Web API などに送るための時刻文字列を生成する場合も、同様に SimpleDateFormat
を使いましょう。 タイムゾーンは、受け取り側が期待するであろうものを設定しておくのが安全だと思います。
java.text.DateFormat df = new SimpleDateFormat("yyyy-MM-dd HH:mm:ssZ", Locale.US); // タイムゾーンを出力するにしても Web API 側が期待するタイムゾーンを設定しておいた方が安全でしょう。 df.setTimeZone(TimeZone.getTimeZone("Asia/Tokyo")); String currentTime = df.format(new Date());
ユーザーに表示するために Date
オブジェクトから時刻の文字列を生成する
ユーザーに表示するための時刻文字列は、ユーザーの端末のロケールやタイムゾーンを使用すべきでしょう。 Java では DateFormat.getDateTimeInstance(DateFormat.SHORT, DateFormat.SHORT, Locale.getDefault())
という感じでデフォルトロケールの DateFormat
を取得できますが、Android アプリの場合は、端末の設定を反映したフォーマットの DateFormat
を取得するために android.text.format.DateFormat
を使用するのが良さそうです。
詳細は以下のページを見てください。
- http://qiita.com/glayash/items/508304558078203fe24b
- Y.A.M の 雑記帳: SimpleDateFormat ではなく android.text.format.DateFormat を使おう
(API level 23 では、DateFormat.getDateTimeInstance(DateFormat.SHORT, DateFormat.SHORT, Locale.getDefault())
みたいな感じで取得した DateFormat
オブジェクトも端末の設定を反映しているようでしたが、API level 10 だと反映してなかったので、古い端末もサポートするなら android.text.format.DateFormat
を使うべきっぽいです。)
Date
オブジェクトが表す日の 1 年後、を計算する
例えば今日の 1 年後を表す日を計算したいとします。 そういうときは Calendar
を使います。 *3
// 操作対象の Date オブジェクト。 // 日本時間で 2016 年 2 月 29 日の 00:00:00。 Date d = new Date(145667160_0000L); // Calendar オブジェクトを使って 1 年後を計算して Date オブジェクトを取得。 Calendar c = Calendar.getInstance(TimeZone.getTimeZone("Asia/Tokyo"), Locale.JAPAN); c.setTime(d); c.add(Calendar.YEAR, 1); // 年に 1 加算。 Date dateOneYearAfter = c.getTime(); // 2017 年 2 月 28 日の 00:00:00 (日本時間)。

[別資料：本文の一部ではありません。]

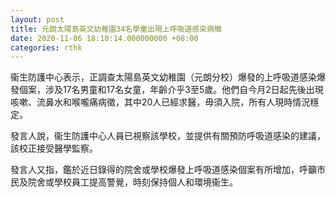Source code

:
 ```yaml
---
layout: post
title: 元朗太陽島英文幼稚園34名學童出現上呼吸道感染病徵
date: 2020-11-06 18:10:14.000000000 +08:00
categories: rthk
---
```


衞生防護中心表示，正調查太陽島英文幼稚園（元朗分校）爆發的上呼吸道感染爆發個案，涉及17名男童和17名女童，年齡介乎3至5歲。他們自今月2日起先後出現咳嗽、流鼻水和喉嚨痛病徵，其中20人已經求醫，毋須入院，所有人現時情況穩定。

發言人說，衞生防護中心人員已視察該學校，並提供有關預防呼吸道感染的建議，該校正接受醫學監察。

發言人又指，鑑於近日錄得的院舍或學校爆發上呼吸道感染個案有所增加，呼籲市民及院舍或學校員工提高警覺，時刻保持個人和環境衞生。
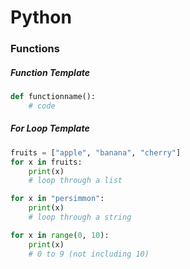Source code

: # Python

### Functions

##### Function Template
```Python
def functionname():
    # code
```
##### For Loop Template
```Python
fruits = ["apple", "banana", "cherry"]
for x in fruits:
    print(x)
    # loop through a list

for x in "persimmon":
    print(x)
    # loop through a string

for x in range(0, 10):
    print(x)
    # 0 to 9 (not including 10)
```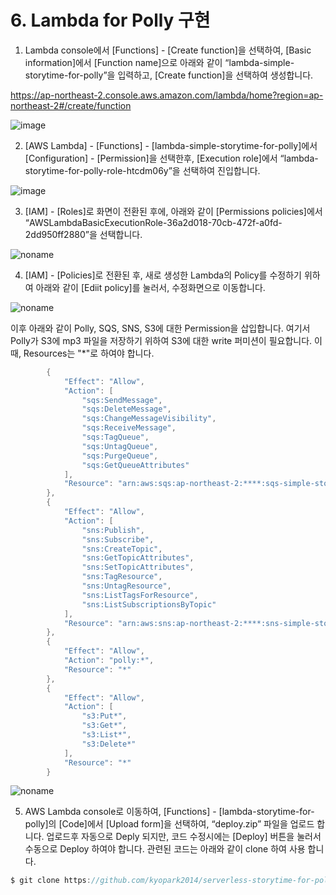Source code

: # 6. Lambda for Polly 구현

 
1) Lambda console에서 [Functions] - [Create function]을 선택하여, [Basic information]에서 [Function name]으로 아래와 같이 “lambda-simple-storytime-for-polly”을 입력하고, [Create function]을 선택하여 생성합니다. 

https://ap-northeast-2.console.aws.amazon.com/lambda/home?region=ap-northeast-2#/create/function


![image](https://user-images.githubusercontent.com/52392004/156879476-16a4a980-e213-47d8-a137-368be29d6511.png)



2) [AWS Lambda] - [Functions] - [lambda-simple-storytime-for-polly]에서 [Configuration] - [Permission]을 선택한후, [Execution role]에서 “lambda-storytime-for-polly-role-htcdm06y”을 선택하여 진입합니다. 


![image](https://user-images.githubusercontent.com/52392004/156879519-92b2220a-f1ad-49cd-bae7-777047d60fec.png)



3) [IAM] - [Roles]로 화면이 전환된 후에, 아래와 같이 [Permissions policies]에서 “AWSLambdaBasicExecutionRole-36a2d018-70cb-472f-a0fd-2dd950ff2880”을 선택합니다. 


![noname](https://user-images.githubusercontent.com/52392004/156879573-0ffd69dd-125d-4abc-a705-cf401a0ce9a2.png)


4) [IAM] - [Policies]로 전환된 후, 새로 생성한 Lambda의 Policy를 수정하기 위하여 아래와 같이 [Ediit policy]를 눌러서, 수정화면으로 이동합니다. 

![noname](https://user-images.githubusercontent.com/52392004/156879633-ef32296a-0451-4172-bd15-c1ef81ea07c0.png)

 
이후 아래와 같이 Polly, SQS, SNS, S3에 대한 Permission을 삽입합니다. 여기서 Polly가 S3에 mp3 파일을 저장하기 위하여 S3에 대한 write 퍼미션이 필요합니다. 이때, Resources는 "*"로 하여야 합니다. 

```java
        {
            "Effect": "Allow",
            "Action": [
                "sqs:SendMessage",
                "sqs:DeleteMessage",
                "sqs:ChangeMessageVisibility",
                "sqs:ReceiveMessage",
                "sqs:TagQueue",
                "sqs:UntagQueue",
                "sqs:PurgeQueue",
                "sqs:GetQueueAttributes"
            ],
            "Resource": "arn:aws:sqs:ap-northeast-2:****:sqs-simple-storytime-for-polly"
        },
        {
            "Effect": "Allow",
            "Action": [
                "sns:Publish",
                "sns:Subscribe",
                "sns:CreateTopic",
                "sns:GetTopicAttributes",
                "sns:SetTopicAttributes",
                "sns:TagResource",
                "sns:UntagResource",
                "sns:ListTagsForResource",
                "sns:ListSubscriptionsByTopic"
            ],
            "Resource": "arn:aws:sns:ap-northeast-2:****:sns-simple-storytime"
        },
        {
            "Effect": "Allow",
            "Action": "polly:*",
            "Resource": "*"
        },
        {
            "Effect": "Allow",
            "Action": [
                "s3:Put*",
                "s3:Get*",
                "s3:List*",
                "s3:Delete*"
            ],
            "Resource": "*"
        }
```        



![noname](https://user-images.githubusercontent.com/52392004/156879718-12b373cf-7a02-4a04-aa97-dc527574a681.png)



5. AWS Lambda console로 이동하여, [Functions] - [lambda-storytime-for-polly]의 [Code]에서 [Upload form]을 선택하여, “deploy.zip” 파일을 업로드 합니다. 업로드후 자동으로 Deply 되지만, 코드 수정시에는 [Deploy] 버튼을 눌러서 수동으로 Deploy 하여야 합니다.  관련된 코드는 아래와 같이 clone 하여 사용 합니다. 

```c
$ git clone https://github.com/kyopark2014/serverless-storytime-for-polly 
```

上の例では、タイムゾーンを Asia/Tokyo に設定しています。 タイムゾーンを適切に設定しないと、渡された Date
オブジェクトが表す日付が変わる可能性がありますので、適切にタイムゾーンを設定しましょう。 ロケールも週の開始曜日などに影響するので必要に応じて設定しましょう。 (デフォルトタイムゾーン・デフォルトロケールが良い場合はもちろんデフォルトの値を使えば良いです。)
*1:ドキュメントにも 『The main reason you'd create an instance this class directly is because you need to format/parse a specific machine-readable format, in which case you almost certainly want to explicitly ask for “US” to ensure that you get ASCII digits (rather than, say, Arabic digits).』 って書かれてる。
*2:少なくとも API level 23 までは。 それより後のバージョンは不明。
*3:単純に 365 日間に相当するミリ秒を加算する、みたいな方法だとうるう年などが考慮できないのでだめですよね。 「1 ヶ月後」 とかだと何日分加算すればいいのかわかんないし。